That does not seem to be the case by your own account(both of them, I will explain). Since you deny the physicality of "virtual particles" then we are left with just a mathematical relation hinting at nonlocality. If you say that these are real photons(as I gathered from your interpretation FAQ), then assume two particle world, then how did the particles know about each other AND their distance from each other (to send to each other the appropriate photon/s to represent their momentum that results ) unless their presence inherently detected by each other nonlocally. It seems that the particles interaction is via an effect that is due to the particles presence, hence, nonlocality.

This question is also to other posters.
 
  • #73
Demystifier said:
Are you saying that relativistic QFT cannot explain the experiments that show violation of Bell inequalities?
No. I was saying what I wrote.
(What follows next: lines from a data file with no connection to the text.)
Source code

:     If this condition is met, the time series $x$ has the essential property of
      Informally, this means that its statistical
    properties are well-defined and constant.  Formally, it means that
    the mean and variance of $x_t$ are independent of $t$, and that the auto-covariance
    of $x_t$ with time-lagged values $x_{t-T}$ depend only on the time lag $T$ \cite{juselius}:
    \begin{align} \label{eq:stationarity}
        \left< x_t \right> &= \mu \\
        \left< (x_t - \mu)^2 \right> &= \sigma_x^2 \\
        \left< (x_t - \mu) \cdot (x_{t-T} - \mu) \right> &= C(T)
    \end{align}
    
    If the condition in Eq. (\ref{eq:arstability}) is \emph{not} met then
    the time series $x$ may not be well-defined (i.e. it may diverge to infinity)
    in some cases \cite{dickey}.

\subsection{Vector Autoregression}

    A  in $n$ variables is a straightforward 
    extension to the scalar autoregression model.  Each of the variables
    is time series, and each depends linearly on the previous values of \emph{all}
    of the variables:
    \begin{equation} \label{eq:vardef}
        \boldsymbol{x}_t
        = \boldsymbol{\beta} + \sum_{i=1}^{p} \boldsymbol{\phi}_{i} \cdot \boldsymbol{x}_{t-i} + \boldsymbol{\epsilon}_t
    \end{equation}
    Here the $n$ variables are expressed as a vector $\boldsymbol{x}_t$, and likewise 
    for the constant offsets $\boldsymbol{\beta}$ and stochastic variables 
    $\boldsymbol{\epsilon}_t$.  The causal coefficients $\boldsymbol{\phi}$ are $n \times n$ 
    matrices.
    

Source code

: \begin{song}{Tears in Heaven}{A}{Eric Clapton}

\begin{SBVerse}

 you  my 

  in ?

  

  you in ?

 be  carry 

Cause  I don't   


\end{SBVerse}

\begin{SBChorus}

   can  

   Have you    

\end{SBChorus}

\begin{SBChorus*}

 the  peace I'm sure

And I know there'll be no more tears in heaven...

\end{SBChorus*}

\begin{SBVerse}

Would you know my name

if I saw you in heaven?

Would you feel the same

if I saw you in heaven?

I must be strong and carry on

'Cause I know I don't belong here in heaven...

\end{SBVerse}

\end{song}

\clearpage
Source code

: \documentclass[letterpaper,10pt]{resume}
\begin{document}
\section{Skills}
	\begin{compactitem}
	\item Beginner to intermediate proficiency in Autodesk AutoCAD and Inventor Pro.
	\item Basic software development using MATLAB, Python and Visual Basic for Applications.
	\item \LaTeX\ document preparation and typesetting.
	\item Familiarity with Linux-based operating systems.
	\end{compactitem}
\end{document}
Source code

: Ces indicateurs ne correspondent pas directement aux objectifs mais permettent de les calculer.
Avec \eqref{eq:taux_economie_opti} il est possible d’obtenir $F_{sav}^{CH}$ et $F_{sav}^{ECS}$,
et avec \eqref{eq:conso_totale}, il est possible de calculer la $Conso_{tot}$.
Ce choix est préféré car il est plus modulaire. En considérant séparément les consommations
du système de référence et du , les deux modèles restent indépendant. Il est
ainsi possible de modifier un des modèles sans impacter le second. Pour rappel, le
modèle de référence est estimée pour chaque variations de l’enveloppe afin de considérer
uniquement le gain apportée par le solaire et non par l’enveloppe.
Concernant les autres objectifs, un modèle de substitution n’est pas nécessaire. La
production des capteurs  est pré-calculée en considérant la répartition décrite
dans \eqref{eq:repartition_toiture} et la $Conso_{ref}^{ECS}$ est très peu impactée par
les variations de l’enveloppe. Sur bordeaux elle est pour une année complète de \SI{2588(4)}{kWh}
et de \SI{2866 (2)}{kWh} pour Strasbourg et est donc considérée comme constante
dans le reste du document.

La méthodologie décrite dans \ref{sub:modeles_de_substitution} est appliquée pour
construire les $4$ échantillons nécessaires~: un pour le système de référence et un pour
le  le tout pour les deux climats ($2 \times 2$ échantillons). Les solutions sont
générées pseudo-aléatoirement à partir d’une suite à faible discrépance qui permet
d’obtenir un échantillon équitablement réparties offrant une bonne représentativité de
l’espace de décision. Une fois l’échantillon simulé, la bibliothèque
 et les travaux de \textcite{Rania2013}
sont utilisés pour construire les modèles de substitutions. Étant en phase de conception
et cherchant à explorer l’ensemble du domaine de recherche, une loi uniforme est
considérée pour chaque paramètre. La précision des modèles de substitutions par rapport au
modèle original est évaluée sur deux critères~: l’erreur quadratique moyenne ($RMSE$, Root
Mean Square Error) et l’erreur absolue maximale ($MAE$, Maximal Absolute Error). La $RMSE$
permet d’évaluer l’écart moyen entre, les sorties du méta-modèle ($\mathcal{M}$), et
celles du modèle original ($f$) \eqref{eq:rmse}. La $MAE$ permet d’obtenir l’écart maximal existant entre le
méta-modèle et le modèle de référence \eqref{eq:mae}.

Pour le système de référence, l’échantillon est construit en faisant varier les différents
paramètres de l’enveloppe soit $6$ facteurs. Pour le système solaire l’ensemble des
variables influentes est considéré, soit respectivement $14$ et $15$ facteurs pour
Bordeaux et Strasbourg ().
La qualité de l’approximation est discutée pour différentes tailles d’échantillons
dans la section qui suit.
To get from QFT the setting in which Bell experiments are performed requires already several approximations
 
  • #74
martinbn said:
Quantum mechanics has no action at a distance (but I agree with Einstein that it is spooky).
?

Interacting nonrelativistic 2-particle quantum systems are defined by an action principle and have obvious action at a distance.
 
  • #75
Demystifier said:
Those correlations can be explained by local deterministic beables. The Bell-type correlations cannot. That's why the latter are much spookier.
But Einstein didn't know Bell's theorem, and hence couldn't have referred to this kind of spookiness.
 
  • #76
ftr said:
That does not seem to be the case by your own account
Nonsense.

Bell nonlocality is only correlation at a distance and has nothing to do with action at a distance.

Photons transmitted in optical fibers (as used for long-distance Bell experiments) have nothing to do with virtual particles. They are effective quasiparticles moving not with the vacuum speed of light (as the QFT photons) but at lower speed.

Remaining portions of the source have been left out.